Data to process
· · · ·

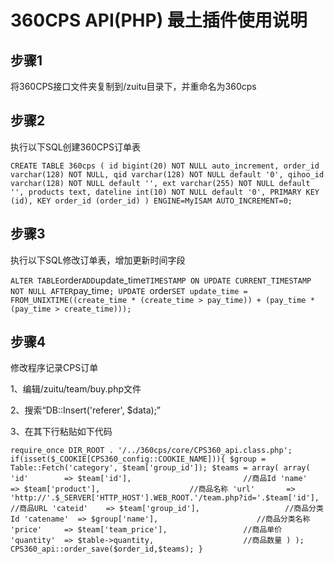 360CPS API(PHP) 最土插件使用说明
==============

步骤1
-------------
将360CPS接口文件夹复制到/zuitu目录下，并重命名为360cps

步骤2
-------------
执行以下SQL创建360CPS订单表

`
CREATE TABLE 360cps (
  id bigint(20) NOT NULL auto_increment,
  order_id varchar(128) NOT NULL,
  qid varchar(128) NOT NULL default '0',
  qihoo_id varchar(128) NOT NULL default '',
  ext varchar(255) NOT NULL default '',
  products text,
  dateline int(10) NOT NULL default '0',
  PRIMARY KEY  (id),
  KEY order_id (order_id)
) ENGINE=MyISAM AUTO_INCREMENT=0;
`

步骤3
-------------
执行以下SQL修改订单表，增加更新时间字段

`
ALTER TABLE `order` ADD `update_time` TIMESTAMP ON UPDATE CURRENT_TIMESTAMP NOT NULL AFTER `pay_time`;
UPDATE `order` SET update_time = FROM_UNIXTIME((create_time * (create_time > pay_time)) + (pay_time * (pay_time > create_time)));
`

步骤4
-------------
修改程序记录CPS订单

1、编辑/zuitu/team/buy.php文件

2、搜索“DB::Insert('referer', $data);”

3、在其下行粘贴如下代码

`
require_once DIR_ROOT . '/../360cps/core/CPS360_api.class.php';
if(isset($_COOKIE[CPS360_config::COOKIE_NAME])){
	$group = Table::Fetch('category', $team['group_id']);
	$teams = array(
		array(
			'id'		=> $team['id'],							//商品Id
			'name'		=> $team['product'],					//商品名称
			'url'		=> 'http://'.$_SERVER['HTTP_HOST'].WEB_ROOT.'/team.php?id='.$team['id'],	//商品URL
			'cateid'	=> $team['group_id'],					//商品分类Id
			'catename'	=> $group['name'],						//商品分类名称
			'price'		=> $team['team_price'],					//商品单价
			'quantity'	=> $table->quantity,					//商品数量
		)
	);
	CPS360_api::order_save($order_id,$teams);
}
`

· · · ·

Please output all the data exactly as given, with the pictures omitted.

Output below
 360CPS API(PHP) 最土插件使用说明
==============

步骤1
-------------
将360CPS接口文件夹复制到/zuitu目录下，并重命名为360cps

步骤2
-------------
执行以下SQL创建360CPS订单表

`
CREATE TABLE 360cps (
  id bigint(20) NOT NULL auto_increment,
  order_id varchar(128) NOT NULL,
  qid varchar(128) NOT NULL default '0',
  qihoo_id varchar(128) NOT NULL default '',
  ext varchar(255) NOT NULL default '',
  products text,
  dateline int(10) NOT NULL default '0',
  PRIMARY KEY  (id),
  KEY order_id (order_id)
) ENGINE=MyISAM AUTO_INCREMENT=0;
`

步骤3
-------------
执行以下SQL修改订单表，增加更新时间字段

`
ALTER TABLE `order` ADD `update_time` TIMESTAMP ON UPDATE CURRENT_TIMESTAMP NOT NULL AFTER `pay_time`;
UPDATE `order` SET update_time = FROM_UNIXTIME((create_time * (create_time > pay_time)) + (pay_time * (pay_time > create_time)));
`

步骤4
-------------
修改程序记录CPS订单

1、编辑/zuitu/team/buy.php文件

2、搜索“DB::Insert('referer', $data);”

3、在其下行粘贴如下代码

`
require_once DIR_ROOT . '/../360cps/core/CPS360_api.class.php';
if(isset($_COOKIE[CPS360_config::COOKIE_NAME])){
	$group = Table::Fetch('category', $team['group_id']);
	$teams = array(
		array(
			'id'		=> $team['id'],							//商品Id
			'name'		=> $team['product'],					//商品名称
			'url'		=> 'http://'.$_SERVER['HTTP_HOST'].WEB_ROOT.'/team.php?id='.$team['id'],	//商品URL
			'cateid'	=> $team['group_id'],					//商品分类Id
			'catename'	=> $group['name'],						//商品分类名称
			'price'		=> $team['team_price'],					//商品单价
			'quantity'	=> $table->quantity,					//商品数量
		)
	);
	CPS360_api::order_save($order_id,$teams);
}
`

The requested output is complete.